One proponent of these views is Satoshi Kanazawa, an evolutionary psychologist who argues that atheists are more intelligent;59that Black women are “objectively” less attractive than other races; that money and power make men happy whereas having children makes women happy; and that an appropriate response to 9/11 would have been to drop nuclear bombs throughout the Middle East.
There’s one more fallacy specific to atheists that has made the atheist community uniquely resistant to changing course. This mistaken idea could best be summarized as, “Because I am rational, my opponents must be irrational, otherwise they’d believe the same things as me.” Many atheists assume that, because they so often defend scientific skepticism against outside attacks, that makes them the supreme advocates of reason and gives them the right to speak with the authority of science on whatever topic they address, regardless of how much or how little familiarity they have with it.60 Worst of all, it lures them into believing that they can’t possibly be susceptible to unconscious bias and other common errors of thinking.
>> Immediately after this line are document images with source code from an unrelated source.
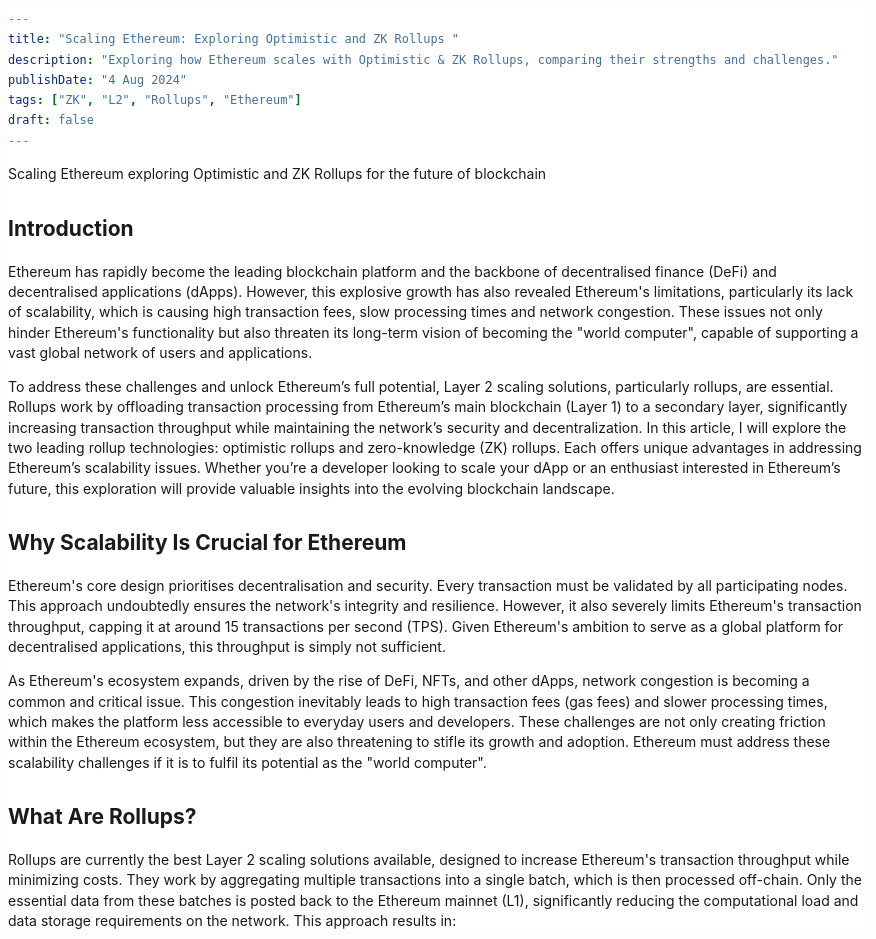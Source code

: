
 ```yaml
---
title: "Scaling Ethereum: Exploring Optimistic and ZK Rollups "
description: "Exploring how Ethereum scales with Optimistic & ZK Rollups, comparing their strengths and challenges."
publishDate: "4 Aug 2024"
tags: ["ZK", "L2", "Rollups", "Ethereum"]
draft: false
---
```

Scaling Ethereum exploring Optimistic and ZK Rollups for the future of blockchain

## Introduction

Ethereum has rapidly become the leading blockchain platform and the backbone of decentralised finance (DeFi) and decentralised applications (dApps). However, this explosive growth has also revealed Ethereum's limitations, particularly its lack of scalability, which is causing high transaction fees, slow processing times and network congestion. These issues not only hinder Ethereum's functionality but also threaten its long-term vision of becoming the "world computer", capable of supporting a vast global network of users and applications.

To address these challenges and unlock Ethereum’s full potential, Layer 2 scaling solutions, particularly rollups, are essential. Rollups work by offloading transaction processing from Ethereum’s main blockchain (Layer 1) to a secondary layer, significantly increasing transaction throughput while maintaining the network’s security and decentralization. In this article, I will explore the two leading rollup technologies: optimistic rollups and zero-knowledge (ZK) rollups. Each offers unique advantages in addressing Ethereum’s scalability issues. Whether you’re a developer looking to scale your dApp or an enthusiast interested in Ethereum’s future, this exploration will provide valuable insights into the evolving blockchain landscape.​

## Why Scalability Is Crucial for Ethereum

Ethereum's core design prioritises decentralisation and security. Every transaction must be validated by all participating nodes. This approach undoubtedly ensures the network's integrity and resilience. However, it also severely limits Ethereum's transaction throughput, capping it at around 15 transactions per second (TPS). Given Ethereum's ambition to serve as a global platform for decentralised applications, this throughput is simply not sufficient.

As Ethereum's ecosystem expands, driven by the rise of DeFi, NFTs, and other dApps, network congestion is becoming a common and critical issue. This congestion inevitably leads to high transaction fees (gas fees) and slower processing times, which makes the platform less accessible to everyday users and developers. These challenges are not only creating friction within the Ethereum ecosystem, but they are also threatening to stifle its growth and adoption. Ethereum must address these scalability challenges if it is to fulfil its potential as the "world computer".

## What Are Rollups?

Rollups are currently the best Layer 2 scaling solutions available, designed to increase Ethereum's transaction throughput while minimizing costs. They work by aggregating multiple transactions into a single batch, which is then processed off-chain. Only the essential data from these batches is posted back to the Ethereum mainnet (L1), significantly reducing the computational load and data storage requirements on the network. This approach results in:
This perception hasn’t been helped by the fact that many of the New Atheists’ original adversaries really do treat their own faith-based worldview as immune to evidence. (For example, the Christian apologist William Lane Craig has said that if a conflict arises between “the fundamental truth of the Christian faith and beliefs based on argument and evidence, then it is the former which must take precedence over the latter, not vice versa.”61) Too many atheists have applied the same approach they use against such dogmatic believers, assuming that everyone they disagree with must hold the same mindset.
It can’t be denied that many prominent atheists, as well as some of the louder and most vehement voices in the community, have supported Alt Right ideology and White male supremacy. However, many of the larger atheist and secular groups have gone in the opposite direction and are quietly engaged in serious work on social-justice and intersectional issues. Organizations like the American Humanist Association, the Freedom from Religion Foundation, and the atheist charity Foundation Beyond Belief have a solid record of supporting women’s equality and reproductive justice, promoting the voices of people of color, and supporting non-church-based charitable programs in underserved communities worldwide.
These groups and others like them have recognized that society is diversifying, and so must the atheist movement. To remain narrowly focused on the issues of greatest concern to White men, and no others, would lead the secular community into an ideological dead end. To actively scorn the concerns of women and people of color isn’t just morally abhorrent, but self-eradicating. As for atheists, there are strong currents pulling the movement in both directions. Which one will win out, and how that victory will reshape the movement’s priorities, are very much open questions.